[cfe-dev] OpenCL support

Sat Dec 4 18:01:29 PST 2010

Hi David,

On Fri, Dec 03, 2010 at 11:14:06PM -0500, David Neto wrote:
> Peter, I believe it is incorrect to make __local variables static and
> therefore codegen'd into global variables.  The reason is that the
> storage for a __local variable is shared between different work items
> in the same group, but should be different for work items in different
> groups.
...
> I don't know how existing OpenCL implementations handle this case.
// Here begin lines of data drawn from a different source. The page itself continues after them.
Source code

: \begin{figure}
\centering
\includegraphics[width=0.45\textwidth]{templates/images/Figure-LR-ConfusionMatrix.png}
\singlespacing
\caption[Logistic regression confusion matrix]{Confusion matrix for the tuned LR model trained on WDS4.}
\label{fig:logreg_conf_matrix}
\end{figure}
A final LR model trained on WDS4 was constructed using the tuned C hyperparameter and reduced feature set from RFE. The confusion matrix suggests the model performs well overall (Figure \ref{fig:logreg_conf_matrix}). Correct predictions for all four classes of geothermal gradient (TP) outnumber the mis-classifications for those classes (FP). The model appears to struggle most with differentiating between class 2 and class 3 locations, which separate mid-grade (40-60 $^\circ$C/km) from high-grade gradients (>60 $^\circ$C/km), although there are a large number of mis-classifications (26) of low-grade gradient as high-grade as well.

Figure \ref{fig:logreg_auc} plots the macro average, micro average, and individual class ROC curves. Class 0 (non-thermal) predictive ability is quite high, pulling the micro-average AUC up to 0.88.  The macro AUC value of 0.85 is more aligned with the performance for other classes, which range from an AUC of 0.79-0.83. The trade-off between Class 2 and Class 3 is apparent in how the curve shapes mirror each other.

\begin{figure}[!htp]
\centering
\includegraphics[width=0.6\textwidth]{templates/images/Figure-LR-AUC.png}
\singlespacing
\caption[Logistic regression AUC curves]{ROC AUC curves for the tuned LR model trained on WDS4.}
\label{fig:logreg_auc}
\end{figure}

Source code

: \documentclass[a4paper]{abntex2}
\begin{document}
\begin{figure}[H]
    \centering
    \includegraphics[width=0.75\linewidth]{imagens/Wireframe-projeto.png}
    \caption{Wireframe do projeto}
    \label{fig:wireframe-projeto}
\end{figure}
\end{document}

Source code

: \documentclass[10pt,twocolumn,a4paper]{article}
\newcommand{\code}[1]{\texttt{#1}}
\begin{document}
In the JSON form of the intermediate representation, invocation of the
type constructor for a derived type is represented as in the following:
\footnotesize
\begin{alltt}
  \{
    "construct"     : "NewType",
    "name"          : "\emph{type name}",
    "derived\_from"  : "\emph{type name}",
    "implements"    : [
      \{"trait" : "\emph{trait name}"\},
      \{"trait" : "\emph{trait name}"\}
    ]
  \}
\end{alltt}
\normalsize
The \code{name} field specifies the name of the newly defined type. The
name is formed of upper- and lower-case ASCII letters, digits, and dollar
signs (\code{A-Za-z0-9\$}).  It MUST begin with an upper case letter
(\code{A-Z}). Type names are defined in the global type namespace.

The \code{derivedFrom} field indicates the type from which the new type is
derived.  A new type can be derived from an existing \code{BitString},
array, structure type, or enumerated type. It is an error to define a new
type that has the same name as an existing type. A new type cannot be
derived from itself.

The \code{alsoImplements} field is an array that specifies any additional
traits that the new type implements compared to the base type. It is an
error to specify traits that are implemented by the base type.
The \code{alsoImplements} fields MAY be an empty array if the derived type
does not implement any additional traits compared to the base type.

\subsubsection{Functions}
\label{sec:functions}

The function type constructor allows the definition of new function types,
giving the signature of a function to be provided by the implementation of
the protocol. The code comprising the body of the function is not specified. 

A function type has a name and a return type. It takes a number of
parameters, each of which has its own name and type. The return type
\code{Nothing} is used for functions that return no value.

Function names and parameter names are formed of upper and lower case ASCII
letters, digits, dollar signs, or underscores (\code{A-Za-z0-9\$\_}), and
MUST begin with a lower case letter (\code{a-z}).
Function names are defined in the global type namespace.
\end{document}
Most GPU architectures have a separate address space for memory shared
within a work group, where a given logical memory address corresponds
to a different physical address dependent on the work group.  Existing
OpenCL implementations for GPUs handle this case simply by allocating
__local variables as global variables within this address space.

> It
> seems it would be a good idea to transform the code so that uses of x
> become loads and stores from memory, and the address for that memory
> is returned by a builtin function that itself is dependent on work
> group ids.
> 
> I'm just learning Clang now, so I'm not prepared to say how that would
> be done.  Is it okay to transform the AST before semantic analysis?
> Where should I start looking?  (I would guess lib/Sema...)

This transformation may be useful for a CPU based OpenCL
implementation, but would not be appropriate in Sema for a few
reasons.  The first is that the AST should at all times be an accurate
representation of the input source code.

The second is that such a transformation would be specific to the
OpenCL implementation -- not only would it be inappropriate for
GPUs but there are a number of feasible CPU based implementation
techniques which we shouldn't have to teach Sema or in fact any part
of Clang about.

The best place to do this transformation would be at the LLVM level
with an implementation specific transformation pass.

Thanks,
-- 
Peter